As individuals we tend to measure the passage of time by years. “Remember in 1997 when…” we reminisce with a friend or a colleague. As a nation and a society, however, we tend to look back on the past in terms of decades and to characterize those ten year chunks of times with a single title, like the “Roaring Twenties,” for example, or to describe them by recalling one monumental event or economic trend or social phenomenon. You know, like the “Great Depression” or “the decade of protest” as historians refer to the 1960s. At the beginning of a new decade, like the one on which we are now embarking, it is impossible to know how history will portray it, what particular event or social trend will emerge as the most memorable or distinct.
But here is what we do know: in the 2020s in America, the older population is going to grow older and larger. The number of individuals becoming “seniors” each year is going to continue increasing. Along with that, their needs for social services (not to mention medical ones) and assistance with navigating the activities and performing those tasks that only a few years before were routine is going to increase as well. In 2016 the 65+ population – that’s right, 65+ not 60+, so the number needs adjusting upwards – represented around 20 percent of the overall population in half of the states.
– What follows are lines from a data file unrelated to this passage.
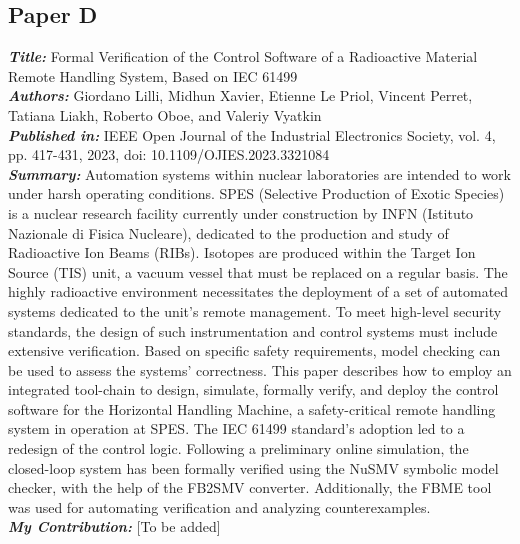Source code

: \subsection{Paper D}
\textbf{\textit{Title:}} Formal Verification of the Control Software of a Radioactive Material Remote Handling System, Based on IEC 61499\\
\textbf{\textit{Authors:}} Giordano Lilli, Midhun Xavier, Etienne Le Priol, Vincent Perret, Tatiana Liakh, Roberto Oboe, and Valeriy Vyatkin\\
\textbf{\textit{Published in:}} IEEE Open Journal of the Industrial Electronics Society, vol. 4, pp. 417-431, 2023, doi: 10.1109/OJIES.2023.3321084\\
\textbf{\textit{Summary:}} Automation systems within nuclear laboratories are intended to work under harsh operating conditions. SPES (Selective Production of Exotic Species) is a nuclear research facility currently under construction by INFN (Istituto Nazionale di Fisica Nucleare), dedicated to the production and study of Radioactive Ion Beams (RIBs). Isotopes are produced within the Target Ion Source (TIS) unit, a vacuum vessel that must be replaced on a regular basis. The highly radioactive environment necessitates the deployment of a set of automated systems dedicated to the unit's remote management. To meet high-level security standards, the design of such instrumentation and control systems must include extensive verification. Based on specific safety requirements, model checking can be used to assess the systems' correctness. This paper describes how to employ an integrated tool-chain to design, simulate, formally verify, and deploy the control software for the Horizontal Handling Machine, a safety-critical remote handling system in operation at SPES. The IEC 61499 standard's adoption led to a redesign of the control logic. Following a preliminary online simulation, the closed-loop system has been formally verified using the NuSMV symbolic model checker, with the help of the FB2SMV converter. Additionally, the FBME tool was used for automating verification and analyzing counterexamples.\\
\textbf{\textit{My Contribution:}} [To be added]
And it has already edged up to almost a quarter of the population in more than a third of the states.
Here is more of what we already know: in 2009 in America the 60+ population numbered 52.5 million. By 2017, that figure had grown to 77 million.
Here is what we don’t: just how many folks in that cohort are going to be in need of the services that senior nutrition programs provide within the next ten years. Yes, that is right: we said need services. We are talking about people, not just numbers but individuals, who are going to need services.
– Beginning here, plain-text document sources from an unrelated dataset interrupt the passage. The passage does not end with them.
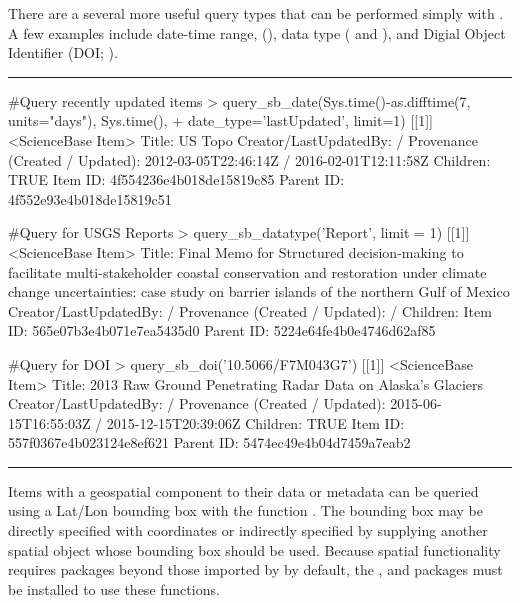 There are a several more useful query types that can be performed simply with . 
A few examples include date-time range, (), data type 
( and ), and Digial Object Identifier (DOI; ). 

\noindent\rule{\textwidth}{0.4pt}
\begin{example}
#Query recently updated items
> query_sb_date(Sys.time()-as.difftime(7, units="days"), Sys.time(),
+    date_type='lastUpdated', limit=1)
[[1]]
<ScienceBase Item>
  Title: US Topo
  Creator/LastUpdatedBy:      /
  Provenance (Created / Updated):  2012-03-05T22:46:14Z / 2016-02-01T12:11:58Z
  Children: TRUE
  Item ID: 4f554236e4b018de15819c85
  Parent ID: 4f552e93e4b018de15819c51


#Query for USGS Reports
> query_sb_datatype('Report', limit = 1)
[[1]]
<ScienceBase Item> 
  Title: Final Memo for Structured decision-making to facilitate multi-stakeholder 
  coastal conservation and restoration under climate change uncertainties: case study 
  on barrier islands of the northern Gulf of Mexico
  Creator/LastUpdatedBy:      / 
  Provenance (Created / Updated):   / 
  Children: 
  Item ID: 565e07b3e4b071e7ea5435d0
  Parent ID: 5224e64fe4b0e4746d62af85
  
#Query for DOI
> query_sb_doi('10.5066/F7M043G7')
[[1]]
<ScienceBase Item>
  Title: 2013 Raw Ground Penetrating Radar Data on Alaska's Glaciers
  Creator/LastUpdatedBy:      /
  Provenance (Created / Updated):  2015-06-15T16:55:03Z / 2015-12-15T20:39:06Z
  Children: TRUE
  Item ID: 557f0367e4b023124e8ef621
  Parent ID: 5474ec49e4b04d7459a7eab2
\end{example}
\noindent\rule{\textwidth}{0.4pt}


Items with a geospatial component to their data or metadata can be queried using a
Lat/Lon bounding box with the function . The
bounding box may be directly specified with coordinates or indirectly specified
by supplying another spatial object whose bounding box should be used. Because
spatial functionality requires packages beyond those imported by  by default,
the ,  and  packages must be installed to use these functions.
As resources fail to keep up with the growth –- as they most likely will — senior nutrition programs must focus more intently on two things. The first is obvious and that is that they must devote more attention and energy to targeting services to those in greatest need first. Second is learning how to best manage the limited resources that are available to serve the “more” who will rely on those services for their very health and well-being.
We at NFESH understand that talking about targeting of services and implementing effective plans to do so are very different things. Unlike the growth of the vulnerable aging population, targeting does not come naturally. But it can be learned and practiced. And, as each of us knows from our personal lives, stretching resources requires attention, commitment and knowledge as well .
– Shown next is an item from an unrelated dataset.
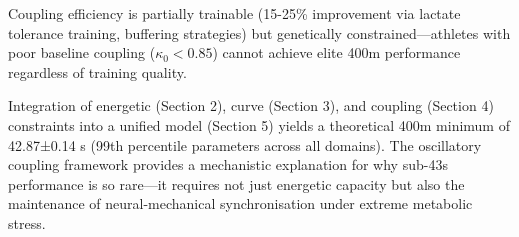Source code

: Coupling efficiency is partially trainable (15-25\% improvement via lactate tolerance training, buffering strategies) but genetically constrained—athletes with poor baseline coupling ($\kappa_0 < 0.85$) cannot achieve elite 400m performance regardless of training quality.

Integration of energetic (Section 2), curve (Section 3), and coupling (Section 4) constraints into a unified model (Section 5) yields a theoretical 400m minimum of 42.87±0.14 s (99th percentile parameters across all domains). The oscillatory coupling framework provides a mechanistic explanation for why sub-43s performance is so rare—it requires not just energetic capacity but also the maintenance of neural-mechanical synchronisation under extreme metabolic stress.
For several years now, NFESH has been working with States and nutrition programs to do both. As we have worked, we have learned. And as we have worked we have refined our skills and developed new means and methods of teaching others. We are eager to share our knowledge and poised to do so. Keep an eye on this space where we will roll out more details…and more opportunities to assist more folks who were born in “the decade of protest” and earlier.
We don’t know what the name of this decade will finally come to be, but we do know that we can do a great deal to ensure that those seniors who need our help will call it good.